Provided material:
==========

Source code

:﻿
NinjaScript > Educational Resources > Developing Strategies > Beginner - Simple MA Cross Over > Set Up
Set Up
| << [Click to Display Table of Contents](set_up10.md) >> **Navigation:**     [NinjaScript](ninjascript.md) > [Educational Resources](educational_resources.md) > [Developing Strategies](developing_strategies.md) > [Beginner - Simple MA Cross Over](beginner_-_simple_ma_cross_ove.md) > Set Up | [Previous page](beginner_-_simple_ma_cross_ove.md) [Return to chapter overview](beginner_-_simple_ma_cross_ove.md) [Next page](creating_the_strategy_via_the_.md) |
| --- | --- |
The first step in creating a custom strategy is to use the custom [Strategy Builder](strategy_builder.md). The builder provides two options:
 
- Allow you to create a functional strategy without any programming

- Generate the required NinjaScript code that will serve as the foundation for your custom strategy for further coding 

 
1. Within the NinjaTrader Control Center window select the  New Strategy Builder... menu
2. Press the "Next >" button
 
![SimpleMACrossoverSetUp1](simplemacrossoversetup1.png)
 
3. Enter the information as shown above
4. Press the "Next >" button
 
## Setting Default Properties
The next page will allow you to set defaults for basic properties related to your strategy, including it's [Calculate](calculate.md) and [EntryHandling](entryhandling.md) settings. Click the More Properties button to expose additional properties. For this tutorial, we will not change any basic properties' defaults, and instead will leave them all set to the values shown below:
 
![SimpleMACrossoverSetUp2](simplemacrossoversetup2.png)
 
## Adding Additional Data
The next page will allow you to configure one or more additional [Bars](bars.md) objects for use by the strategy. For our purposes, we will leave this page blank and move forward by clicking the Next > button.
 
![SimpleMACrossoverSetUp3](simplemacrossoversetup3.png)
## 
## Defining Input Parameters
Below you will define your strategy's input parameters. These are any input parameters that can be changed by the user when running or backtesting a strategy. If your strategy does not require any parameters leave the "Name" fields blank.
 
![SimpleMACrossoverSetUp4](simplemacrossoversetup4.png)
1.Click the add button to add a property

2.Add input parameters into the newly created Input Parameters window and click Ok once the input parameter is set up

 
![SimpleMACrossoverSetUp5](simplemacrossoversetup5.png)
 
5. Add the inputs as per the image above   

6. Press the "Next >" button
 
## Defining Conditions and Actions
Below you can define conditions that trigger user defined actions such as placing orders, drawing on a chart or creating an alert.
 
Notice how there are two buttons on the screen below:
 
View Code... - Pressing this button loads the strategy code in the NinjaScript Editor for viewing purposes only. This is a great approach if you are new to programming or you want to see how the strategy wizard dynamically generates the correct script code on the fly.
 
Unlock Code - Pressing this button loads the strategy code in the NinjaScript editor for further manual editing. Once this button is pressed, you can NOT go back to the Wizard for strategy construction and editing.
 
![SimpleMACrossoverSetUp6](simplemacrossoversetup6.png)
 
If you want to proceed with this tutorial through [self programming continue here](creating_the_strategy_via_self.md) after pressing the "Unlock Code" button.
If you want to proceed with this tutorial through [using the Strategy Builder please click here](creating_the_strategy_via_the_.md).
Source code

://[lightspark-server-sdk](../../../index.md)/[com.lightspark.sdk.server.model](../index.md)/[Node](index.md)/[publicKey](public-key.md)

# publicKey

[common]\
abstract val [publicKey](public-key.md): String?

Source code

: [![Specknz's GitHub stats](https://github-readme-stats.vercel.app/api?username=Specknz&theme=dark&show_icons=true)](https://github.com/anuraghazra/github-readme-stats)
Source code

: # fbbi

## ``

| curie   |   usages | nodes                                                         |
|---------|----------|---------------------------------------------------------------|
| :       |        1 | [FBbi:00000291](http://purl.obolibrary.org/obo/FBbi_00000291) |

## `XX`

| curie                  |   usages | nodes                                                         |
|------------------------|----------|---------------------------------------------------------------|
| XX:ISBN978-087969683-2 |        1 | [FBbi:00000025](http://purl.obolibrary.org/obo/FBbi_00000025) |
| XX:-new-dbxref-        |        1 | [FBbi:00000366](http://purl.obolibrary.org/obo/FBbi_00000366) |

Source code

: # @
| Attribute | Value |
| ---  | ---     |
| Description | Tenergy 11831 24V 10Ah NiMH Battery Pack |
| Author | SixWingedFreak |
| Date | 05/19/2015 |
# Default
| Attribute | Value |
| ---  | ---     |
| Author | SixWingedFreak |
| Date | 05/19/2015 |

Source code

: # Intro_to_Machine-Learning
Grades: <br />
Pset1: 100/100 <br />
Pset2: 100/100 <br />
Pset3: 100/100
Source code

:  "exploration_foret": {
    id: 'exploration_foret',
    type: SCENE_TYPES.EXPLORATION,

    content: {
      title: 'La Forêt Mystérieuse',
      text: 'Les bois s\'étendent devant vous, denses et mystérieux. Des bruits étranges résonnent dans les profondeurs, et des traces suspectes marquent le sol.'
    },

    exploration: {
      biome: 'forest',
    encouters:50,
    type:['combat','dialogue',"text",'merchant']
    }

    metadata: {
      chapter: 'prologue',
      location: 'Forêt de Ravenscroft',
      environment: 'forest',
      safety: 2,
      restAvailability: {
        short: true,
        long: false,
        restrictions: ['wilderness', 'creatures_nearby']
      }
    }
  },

==========

Within the records, the lines containing the string "proceed" are to be counted and their number given without comment.

2